Wednesday, August 15, 2007

Dehli, India 8/10/07

I don't know about you all, but I'm having an exciting week! Swindling, sabotage, and leopards! I arrived in Delhi, India last Thursday evening and survived for a whole 10 hours before I got ripped off by anyone. Granted, most of that time I was asleep. The following morning, after some, well, not really any, negotiation with the front desk, the attendant arranged for a car to pick me up and "take me around Delhi" which, for 1000 rupees, was actually limited to 80 km total travel. And this was supposedly typical for a full day of 8 hours of sight seeing. Yeah right. I had the driver for 5 hours, saw 2 sights, never even made it to the center of town, and paid for 30 extra km. (Swindled!) In rationalizing the situation I figure (1) the big city of Dehli is more expensive than the smaller southern towns I was in last January and (2) the car had A/C, which is 2-3 times more expensive than non A/C. Nonetheless, I was rather peeved at the front desk because they insisted on making my plans, when I had already been offered a ride all around the city, with no km limit, and the return trip to the airport included, for only 500 rupees, albeit without A/C. . Whatever.

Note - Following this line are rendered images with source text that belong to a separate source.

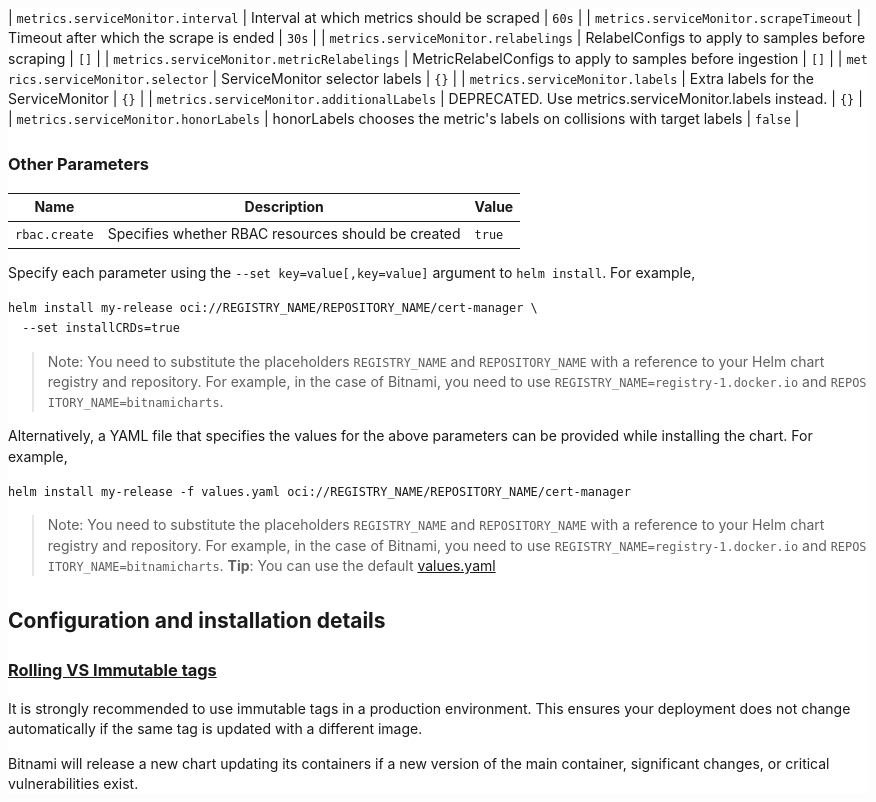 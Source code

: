 | `metrics.serviceMonitor.interval`          | Interval at which metrics should be scraped                                       | `60s`      |
| `metrics.serviceMonitor.scrapeTimeout`     | Timeout after which the scrape is ended                                           | `30s`      |
| `metrics.serviceMonitor.relabelings`       | RelabelConfigs to apply to samples before scraping                                | `[]`       |
| `metrics.serviceMonitor.metricRelabelings` | MetricRelabelConfigs to apply to samples before ingestion                         | `[]`       |
| `metrics.serviceMonitor.selector`          | ServiceMonitor selector labels                                                    | `{}`       |
| `metrics.serviceMonitor.labels`            | Extra labels for the ServiceMonitor                                               | `{}`       |
| `metrics.serviceMonitor.additionalLabels`  | DEPRECATED. Use metrics.serviceMonitor.labels instead.                            | `{}`       |
| `metrics.serviceMonitor.honorLabels`       | honorLabels chooses the metric's labels on collisions with target labels          | `false`    |

### Other Parameters

| Name          | Description                                        | Value  |
| ------------- | -------------------------------------------------- | ------ |
| `rbac.create` | Specifies whether RBAC resources should be created | `true` |

Specify each parameter using the `--set key=value[,key=value]` argument to `helm install`. For example,

```console
helm install my-release oci://REGISTRY_NAME/REPOSITORY_NAME/cert-manager \
  --set installCRDs=true
```

> Note: You need to substitute the placeholders `REGISTRY_NAME` and `REPOSITORY_NAME` with a reference to your Helm chart registry and repository. For example, in the case of Bitnami, you need to use `REGISTRY_NAME=registry-1.docker.io` and `REPOSITORY_NAME=bitnamicharts`.

Alternatively, a YAML file that specifies the values for the above parameters can be provided while installing the chart. For example,

```console
helm install my-release -f values.yaml oci://REGISTRY_NAME/REPOSITORY_NAME/cert-manager
```

> Note: You need to substitute the placeholders `REGISTRY_NAME` and `REPOSITORY_NAME` with a reference to your Helm chart registry and repository. For example, in the case of Bitnami, you need to use `REGISTRY_NAME=registry-1.docker.io` and `REPOSITORY_NAME=bitnamicharts`.
> **Tip**: You can use the default [values.yaml](https://github.com/bitnami/charts/tree/main/bitnami/cert-manager/values.yaml)

## Configuration and installation details

### [Rolling VS Immutable tags](https://docs.bitnami.com/tutorials/understand-rolling-tags-containers)

It is strongly recommended to use immutable tags in a production environment. This ensures your deployment does not change automatically if the same tag is updated with a different image.

Bitnami will release a new chart updating its containers if a new version of the main container, significant changes, or critical vulnerabilities exist.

I visited a bit of historical Dehli, and a bit of modern Dehli. The highlight of the historical site was the Qutb Minar—the largest single tower in India, it's a five storeyed "victory" tower was built around the end of the 12th century. It was incredibly striking for its red stone was intricately carved, and rose to 238 feet, contrasted against a beautiful blue sky and the lush green trees of the grounds around it. The courtyard had an intricate gateway that was embellished by carved panels with passages from the Koran—it is also one of the earliest buildings in India to display Islamic architecture. The complex itself is one of those that continued to be built onto throughout history, and it also houses the oldest extant mosque in India.

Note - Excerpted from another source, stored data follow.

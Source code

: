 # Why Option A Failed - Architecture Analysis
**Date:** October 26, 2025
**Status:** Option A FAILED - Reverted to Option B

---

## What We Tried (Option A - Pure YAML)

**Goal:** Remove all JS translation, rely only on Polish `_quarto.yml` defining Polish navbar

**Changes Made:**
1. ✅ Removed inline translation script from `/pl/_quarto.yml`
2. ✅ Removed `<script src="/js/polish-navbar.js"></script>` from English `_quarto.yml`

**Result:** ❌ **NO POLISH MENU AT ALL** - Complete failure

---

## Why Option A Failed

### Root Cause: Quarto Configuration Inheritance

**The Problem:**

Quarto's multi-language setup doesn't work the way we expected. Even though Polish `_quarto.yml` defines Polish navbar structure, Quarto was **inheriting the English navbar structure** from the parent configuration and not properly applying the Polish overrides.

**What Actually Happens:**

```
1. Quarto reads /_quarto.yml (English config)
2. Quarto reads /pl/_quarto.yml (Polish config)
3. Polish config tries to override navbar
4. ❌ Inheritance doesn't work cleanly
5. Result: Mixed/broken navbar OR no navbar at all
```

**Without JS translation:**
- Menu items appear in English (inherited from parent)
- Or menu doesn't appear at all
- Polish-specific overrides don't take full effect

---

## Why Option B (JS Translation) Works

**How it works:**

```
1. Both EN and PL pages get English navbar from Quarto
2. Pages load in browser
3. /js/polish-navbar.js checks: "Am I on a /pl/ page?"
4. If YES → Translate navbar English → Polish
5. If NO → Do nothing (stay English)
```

For a modern taste of Dehli, I visited the Lotus Temple. This is an incredible building—27 marble lotus petals look as though they are about to unfurl at any moment. The approach to the entrance is slightly uphill, so the white lotus is illuminated by the Sun, against a deep blue sky. It is a Baha'I House of Worship and they invite followers of all faiths to meditate and attend their daily services. I certainly took the opportunity to contemplate over my own deep reflections. At the Visitor Information Center, I learned more about Baha'i than I'd known before: the prophet that called himself the Bab meaning "the Gate" and who spread this faith, revealed himself in the 1860's in Persia. His exile and persecution of course helped to spread the religion. Its foundation rests on the idea that all humanity is one race, advocates tolerance, etc. They believe that there are nine basic religions in the world, so nine is considered a divine number. There are eight Baha'i Houses (the ninth was destroyed in an earthquake), at least one on each continent (I don't think they count Antarctica). Whenever someone asks where I am from I say Chicago (because how many Indians have heard of Wisconsin), so the Baha'is got very excited because Chicago is where one of these temples is located.

So, that was my highly abbreviated view of Delhi for this trip. As the nation's capital, one could easily spend a week there and not see everything. Instead, I rode back to the airport and caught my flight to Pune. The Giant Metrewave Radio Telescope (GMRT)—we astronomers are very clever when it comes to naming our telescopes—is a two hour bus ride north of Pune. There is only one bus that leaves at 7 am from the NCRA facilities on the Pune University campus, so I stayed in the NCRA dormitories for a night and caught the bus the following morning.